The sophomore from Toruñ, Poland, had been fouled away from the ball by OSU’s Brian Williams with 2:47 to play as the Cowboys tried to mount a comeback. Karnowski is the team’s poorest free-throw shooter, making just 51 percent for the season, and Catalon tried to make a play on the “Hack-a-Shaq” strategy NBA teams used to employ against Shaquille O’Neal.

The on-air exchange:

Catalon: “A whistle at the other end …”

Gminski: “Well, they’re just going to …”

Catalon: “Just foul Karnowski.”

Gminski: “Just kind of wrapped him up.”

Catalon: “Hack-a-Polack.”

Gminski: “Easy, now.”

Catalon: “Oh, sorry, Mike.”

Catalon later apologized twice on the air, and also on Twitter. Karnowski was asked in the postgame interview room if he was offended by the remark.

“Not really,” he said. “Some people told me it was offensive. I hadn’t heard of that before I got here.”
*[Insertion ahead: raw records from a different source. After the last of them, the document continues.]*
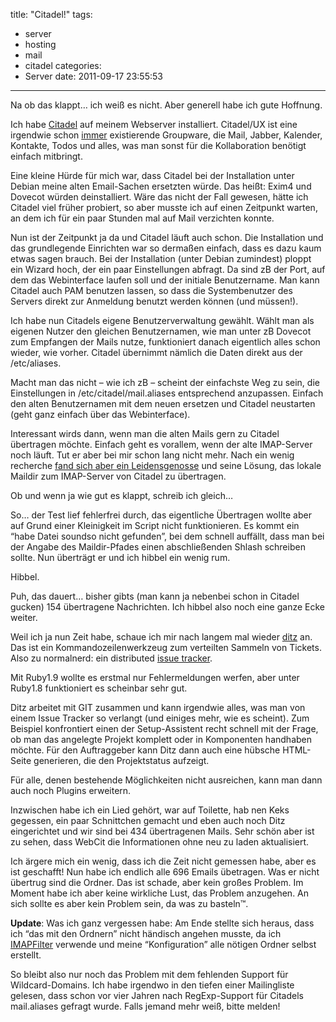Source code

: title: "Citadel!"
tags:
  - server
  - hosting
  - mail
  - citadel
categories:
  - Server
date: 2011-09-17 23:55:53
---

Na ob das klappt… ich weiß es nicht. Aber generell habe ich gute Hoffnung.

Ich habe [Citadel](http://citadel.org) auf meinem Webserver installiert. Citadel/UX ist eine irgendwie schon [immer](http://en.wikipedia.org/wiki/Citadel/UX) existierende Groupware, die Mail, Jabber, Kalender, Kontakte, Todos und alles, was man sonst für die Kollaboration benötigt einfach mitbringt.

Eine kleine Hürde für mich war, dass Citadel bei der Installation unter Debian meine alten Email-Sachen ersetzten würde. Das heißt: Exim4 und Dovecot würden deinstalliert. Wäre das nicht der Fall gewesen, hätte ich Citadel viel früher probiert, so aber musste ich auf einen Zeitpunkt warten, an dem ich für ein paar Stunden mal auf Mail verzichten konnte.

Nun ist der Zeitpunkt ja da und Citadel läuft auch schon. Die Installation und das grundlegende Einrichten war so dermaßen einfach, dass es dazu kaum etwas sagen brauch. Bei der Installation (unter Debian zumindest) ploppt ein Wizard hoch, der ein paar Einstellungen abfragt. Da sind zB der Port, auf dem das Webinterface laufen soll und der initiale Benutzername. Man kann Citadel auch <span class="caps">PAM</span> benutzen lassen, so dass die Systembenutzer des Servers direkt zur Anmeldung benutzt werden können (und müssen!).

Ich habe nun Citadels eigene Benutzerverwaltung gewählt. Wählt man als eigenen Nutzer den gleichen Benutzernamen, wie man unter zB Dovecot zum Empfangen der Mails nutze, funktioniert danach eigentlich alles schon wieder, wie vorher. Citadel übernimmt nämlich die Daten direkt aus der /etc/aliases.

Macht man das nicht – wie ich zB – scheint der einfachste Weg zu sein, die Einstellungen in /etc/citadel/mail.aliases entsprechend anzupassen. Einfach den alten Benutzernamen mit dem neuen ersetzen und Citadel neustarten (geht ganz einfach über das Webinterface).

Interessant wirds dann, wenn man die alten Mails gern zu Citadel übertragen möchte. Einfach geht es vorallem, wenn der alte <span class="caps">IMAP</span>-Server noch läuft. Tut er aber bei mir schon lang nicht mehr. Nach ein wenig recherche [fand sich aber ein Leidensgenosse](http://wiki.colar.net/ruby_script_to_upload_convert_a_maildir_inbox_to_an_imap_server) und seine Lösung, das lokale Maildir zum <span class="caps">IMAP</span>-Server von Citadel zu übertragen.

Ob und wenn ja wie gut es klappt, schreib ich gleich…

So… der Test lief fehlerfrei durch, das eigentliche Übertragen wollte aber auf Grund einer Kleinigkeit im Script nicht funktionieren. Es kommt ein &#8220;habe Datei soundso nicht gefunden&#8221;, bei dem schnell auffällt, dass man bei der Angabe des Maildir-Pfades einen abschließenden Shlash schreiben sollte. Nun überträgt er und ich hibbel ein wenig rum.

Hibbel.

Puh, das dauert… bisher gibts (man kann ja nebenbei schon in Citadel gucken) 154 übertragene Nachrichten. Ich hibbel also noch eine ganze Ecke weiter.

Weil ich ja nun Zeit habe, schaue ich mir nach langem mal wieder [ditz](http://ditz.rubyforge.org/) an. Das ist ein Kommandozeilenwerkzeug zum verteilten Sammeln von Tickets. Also zu normalnerd: ein distributed [issue tracker](http://de.wikipedia.org/wiki/Issue-Tracking-System).

Mit Ruby1.9 wollte es erstmal nur Fehlermeldungen werfen, aber unter Ruby1.8 funktioniert es scheinbar sehr gut.

Ditz arbeitet mit <span class="caps">GIT</span> zusammen und kann irgendwie alles, was man von einem Issue Tracker so verlangt (und einiges mehr, wie es scheint). Zum Beispiel konfrontiert einen der Setup-Assistent recht schnell mit der Frage, ob man das angelegte Projekt komplett oder in Komponenten handhaben möchte. Für den Auftraggeber kann Ditz dann auch eine hübsche <span class="caps">HTML</span>-Seite generieren, die den Projektstatus aufzeigt.

Für alle, denen bestehende Möglichkeiten nicht ausreichen, kann man dann auch noch Plugins erweitern.

Inzwischen habe ich ein Lied gehört, war auf Toilette, hab nen Keks gegessen, ein paar Schnittchen gemacht und eben auch noch Ditz eingerichtet und wir sind bei 434 übertragenen Mails. Sehr schön aber ist zu sehen, dass WebCit die Informationen ohne neu zu laden aktualisiert.

Ich ärgere mich ein wenig, dass ich die Zeit nicht gemessen habe, aber es ist geschafft! Nun habe ich endlich alle 696 Emails übetragen. Was er nicht übertrug sind die Ordner. Das ist schade, aber kein großes Problem. Im Moment habe ich aber keine wirkliche Lust, das Problem anzugehen. An sich sollte es aber kein Problem sein, da was zu basteln™.

**Update**: Was ich ganz vergessen habe: Am Ende stellte sich heraus, dass ich &#8220;das mit den Ordnern&#8221; nicht händisch angehen musste, da ich [IMAPFilter](https://github.com/lefcha/imapfilter) verwende und meine &#8220;Konfiguration&#8221; alle nötigen Ordner selbst erstellt.

So bleibt also nur noch das Problem mit dem fehlenden Support für Wildcard-Domains. Ich habe irgendwo in den tiefen einer Mailingliste gelesen, dass schon vor vier Jahren nach RegExp-Support für Citadels mail.aliases gefragt wurde. Falls jemand mehr weiß, bitte melden!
Added Gonzaga coach Mark Few, “It was just a mistake and I don’t think we need to crucify him for it. Everybody makes mistakes and (Karnowski) wasn’t offended by it. The guy is a heck of an announcer and he has a bright future ahead of him. We’ve all made mistakes, everybody in this room, and we need to let it go and move on.”